» Problem:
Would you reproduce the data below exactly, please, leaving out its images?
[Opening Provided data section]
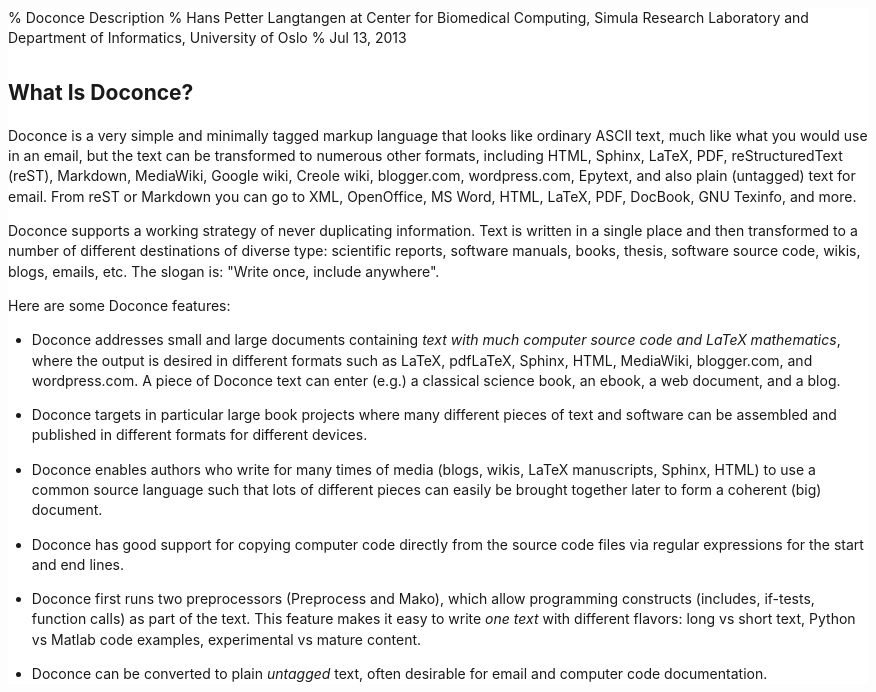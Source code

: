 % Doconce Description
% Hans Petter Langtangen at Center for Biomedical Computing, Simula Research Laboratory and Department of Informatics, University of Oslo
% Jul 13, 2013





## What Is Doconce?


Doconce is a very simple and minimally tagged markup language that
looks like ordinary ASCII text, much like what you would use in an
email, but the text can be transformed to numerous other formats,
including HTML, Sphinx, LaTeX, PDF, reStructuredText (reST), Markdown,
MediaWiki, Google wiki, Creole wiki, blogger.com, wordpress.com,
Epytext, and also plain (untagged) text for email.
From reST or Markdown you can go to XML, OpenOffice, MS
Word, HTML, LaTeX, PDF, DocBook, GNU Texinfo, and more.

Doconce supports a working strategy of never duplicating information.
Text is written in a single place and then transformed to a number of
different destinations of diverse type: scientific reports, software
manuals, books, thesis, software source code, wikis, blogs, emails,
etc.  The slogan is: "Write once, include anywhere".

Here are some Doconce features:

  * Doconce addresses small and large documents containing
    *text with much computer source code and
    LaTeX mathematics*, where the output is desired in different formats
    such as LaTeX, pdfLaTeX, Sphinx, HTML,
    MediaWiki, blogger.com, and wordpress.com.
    A piece of Doconce text can enter (e.g.) a classical
    science book, an ebook, a web document, and a blog.

  * Doconce targets in particular large book projects where many different
    pieces of text and software can be assembled and published in different
    formats for different devices.

  * Doconce enables authors who write for many times of media
    (blogs, wikis, LaTeX manuscripts, Sphinx, HTML) to use a common
    source language such that lots of different pieces can easily be
    brought together later to form a coherent (big) document.

  * Doconce has good support for copying computer code
    directly from the source code files via regular expressions
    for the start and end lines.

  * Doconce first runs two preprocessors (Preprocess and Mako), which
    allow programming constructs (includes, if-tests, function calls)
    as part of the text. This feature makes it easy to write *one text*
    with different flavors: long vs short text, Python vs Matlab code
    examples, experimental vs mature content.

  * Doconce can be converted to plain *untagged* text,
    often desirable for email and computer code documentation.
[Closing Provided data section]
» Solution:
Source code

: % Doconce Description
% Hans Petter Langtangen at Center for Biomedical Computing, Simula Research Laboratory and Department of Informatics, University of Oslo
% Jul 13, 2013





## What Is Doconce?


Doconce is a very simple and minimally tagged markup language that
looks like ordinary ASCII text, much like what you would use in an
email, but the text can be transformed to numerous other formats,
including HTML, Sphinx, LaTeX, PDF, reStructuredText (reST), Markdown,
MediaWiki, Google wiki, Creole wiki, blogger.com, wordpress.com,
Epytext, and also plain (untagged) text for email.
From reST or Markdown you can go to XML, OpenOffice, MS
Word, HTML, LaTeX, PDF, DocBook, GNU Texinfo, and more.

Doconce supports a working strategy of never duplicating information.
Text is written in a single place and then transformed to a number of
different destinations of diverse type: scientific reports, software
manuals, books, thesis, software source code, wikis, blogs, emails,
etc.  The slogan is: "Write once, include anywhere".

Here are some Doconce features:

  * Doconce addresses small and large documents containing
    *text with much computer source code and
    LaTeX mathematics*, where the output is desired in different formats
    such as LaTeX, pdfLaTeX, Sphinx, HTML,
    MediaWiki, blogger.com, and wordpress.com.
    A piece of Doconce text can enter (e.g.) a classical
    science book, an ebook, a web document, and a blog.

  * Doconce targets in particular large book projects where many different
    pieces of text and software can be assembled and published in different
    formats for different devices.

  * Doconce enables authors who write for many times of media
    (blogs, wikis, LaTeX manuscripts, Sphinx, HTML) to use a common
    source language such that lots of different pieces can easily be
    brought together later to form a coherent (big) document.

  * Doconce has good support for copying computer code
    directly from the source code files via regular expressions
    for the start and end lines.

  * Doconce first runs two preprocessors (Preprocess and Mako), which
    allow programming constructs (includes, if-tests, function calls)
    as part of the text. This feature makes it easy to write *one text*
    with different flavors: long vs short text, Python vs Matlab code
    examples, experimental vs mature content.

  * Doconce can be converted to plain *untagged* text,
    often desirable for email and computer code documentation.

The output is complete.